Cheesemaking in the South has come leaps and bounds from when it was known only for cheese straws and pimento cheese, and even further still from the days when all you could find at roadside markets was hoop cheese (made simply with cow’s milk and set with a round hoop mold, often coated with red wax). Despite the lack of rich cheesemaking history, spotty distribution chains, and sweltering, humid summers that are hard on animals and humans alike, the region’s cheese industry is flourishing.

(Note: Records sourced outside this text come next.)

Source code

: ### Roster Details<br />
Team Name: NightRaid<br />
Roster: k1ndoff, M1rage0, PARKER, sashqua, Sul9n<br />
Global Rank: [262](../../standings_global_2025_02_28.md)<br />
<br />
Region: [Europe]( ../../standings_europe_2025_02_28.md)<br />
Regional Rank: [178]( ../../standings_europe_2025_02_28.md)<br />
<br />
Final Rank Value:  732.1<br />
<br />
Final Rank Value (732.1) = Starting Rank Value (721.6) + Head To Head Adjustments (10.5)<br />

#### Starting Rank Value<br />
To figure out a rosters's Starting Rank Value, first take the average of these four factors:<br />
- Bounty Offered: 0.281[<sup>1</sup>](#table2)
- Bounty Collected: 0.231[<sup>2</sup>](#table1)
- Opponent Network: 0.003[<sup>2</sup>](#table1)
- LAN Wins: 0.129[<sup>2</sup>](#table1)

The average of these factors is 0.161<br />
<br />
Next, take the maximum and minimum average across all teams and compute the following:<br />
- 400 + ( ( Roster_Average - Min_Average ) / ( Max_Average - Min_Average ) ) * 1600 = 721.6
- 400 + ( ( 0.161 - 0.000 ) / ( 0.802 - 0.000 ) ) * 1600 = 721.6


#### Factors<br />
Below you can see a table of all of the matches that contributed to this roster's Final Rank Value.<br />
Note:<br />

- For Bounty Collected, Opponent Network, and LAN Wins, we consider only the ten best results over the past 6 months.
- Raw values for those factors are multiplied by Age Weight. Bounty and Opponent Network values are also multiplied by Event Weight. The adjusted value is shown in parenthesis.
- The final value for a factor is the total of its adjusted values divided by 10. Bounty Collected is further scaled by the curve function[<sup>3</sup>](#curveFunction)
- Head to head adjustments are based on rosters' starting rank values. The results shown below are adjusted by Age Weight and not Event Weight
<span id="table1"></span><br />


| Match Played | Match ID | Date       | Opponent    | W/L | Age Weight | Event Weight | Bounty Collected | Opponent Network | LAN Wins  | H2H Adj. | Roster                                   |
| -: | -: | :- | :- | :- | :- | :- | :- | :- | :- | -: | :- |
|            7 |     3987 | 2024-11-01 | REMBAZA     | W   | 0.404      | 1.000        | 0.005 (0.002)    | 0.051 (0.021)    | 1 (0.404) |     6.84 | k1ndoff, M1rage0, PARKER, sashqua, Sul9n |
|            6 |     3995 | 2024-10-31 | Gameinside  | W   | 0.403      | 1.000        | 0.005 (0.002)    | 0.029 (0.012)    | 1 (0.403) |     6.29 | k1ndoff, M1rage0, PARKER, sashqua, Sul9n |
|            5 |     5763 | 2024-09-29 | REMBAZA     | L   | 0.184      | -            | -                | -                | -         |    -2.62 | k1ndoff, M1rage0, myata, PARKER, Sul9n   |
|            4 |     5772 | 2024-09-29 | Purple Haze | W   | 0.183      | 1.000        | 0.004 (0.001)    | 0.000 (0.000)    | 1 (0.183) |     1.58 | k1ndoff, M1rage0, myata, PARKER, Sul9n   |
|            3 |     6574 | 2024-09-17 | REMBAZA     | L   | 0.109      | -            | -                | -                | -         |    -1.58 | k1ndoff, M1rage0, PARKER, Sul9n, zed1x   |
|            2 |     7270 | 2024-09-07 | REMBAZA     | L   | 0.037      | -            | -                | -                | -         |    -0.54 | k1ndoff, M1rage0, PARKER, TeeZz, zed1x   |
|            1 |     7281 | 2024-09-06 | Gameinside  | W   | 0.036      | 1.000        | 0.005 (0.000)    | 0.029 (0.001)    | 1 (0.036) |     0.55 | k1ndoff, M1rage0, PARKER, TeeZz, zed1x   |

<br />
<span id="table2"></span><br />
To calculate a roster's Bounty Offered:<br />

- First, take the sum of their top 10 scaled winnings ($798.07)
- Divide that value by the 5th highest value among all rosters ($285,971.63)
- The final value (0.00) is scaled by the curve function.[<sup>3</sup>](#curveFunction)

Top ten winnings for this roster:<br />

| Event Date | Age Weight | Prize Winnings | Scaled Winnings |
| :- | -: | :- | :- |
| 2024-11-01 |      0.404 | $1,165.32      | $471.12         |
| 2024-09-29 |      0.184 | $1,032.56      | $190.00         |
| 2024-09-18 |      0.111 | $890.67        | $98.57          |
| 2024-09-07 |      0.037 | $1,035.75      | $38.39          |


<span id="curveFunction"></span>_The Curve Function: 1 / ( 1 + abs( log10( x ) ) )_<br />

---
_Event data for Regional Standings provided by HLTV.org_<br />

Following in the footsteps of Southern luminaries such as Meadow Creek Dairy, Sweet Grass Dairy, and Goat Lady Dairy, other small farms and creameries have found their niche in areas where people actively seek out local food and sustainable agriculture. These dedicated farmers and cheesemakers love the lifestyle, the land, the animals, and the local food movement, and they are forging ahead with passion and grit. As Gail Hobbs-Page, a farmstead goat’s milk cheesemaker at Caromont Farm in Esmont, Virginia, says, “We exist because we have a demographic that gets it.” Finding support locally happens by vending at farmers’ markets, selling their cheeses to restaurants and small local retailers, and, most importantly, bringing folks to the farm for classes and dinners.
The best way to experience cheese in the South is to head on down and explore for yourself. Not only can you see beautiful southern landscapes, but you can also snuggle goats at Caromont Farm in Virginia, have a five-course meal at Goat Lady Dairy in North Carolina, or signup for a cheese class at the annual Fête des Fromages in Louisiana. Many of the region’s best cheeses can now be found in specialty shops across the US, but most are only available within a 50-mile radius of where they were made. The recently revived Southern Cheese Guild is a trusted resource when planning a trip—checkout their map of southern cheesemakers, complete with an events list. The South may be a bit late to the party, but great cheesemaking is definitely on the rise.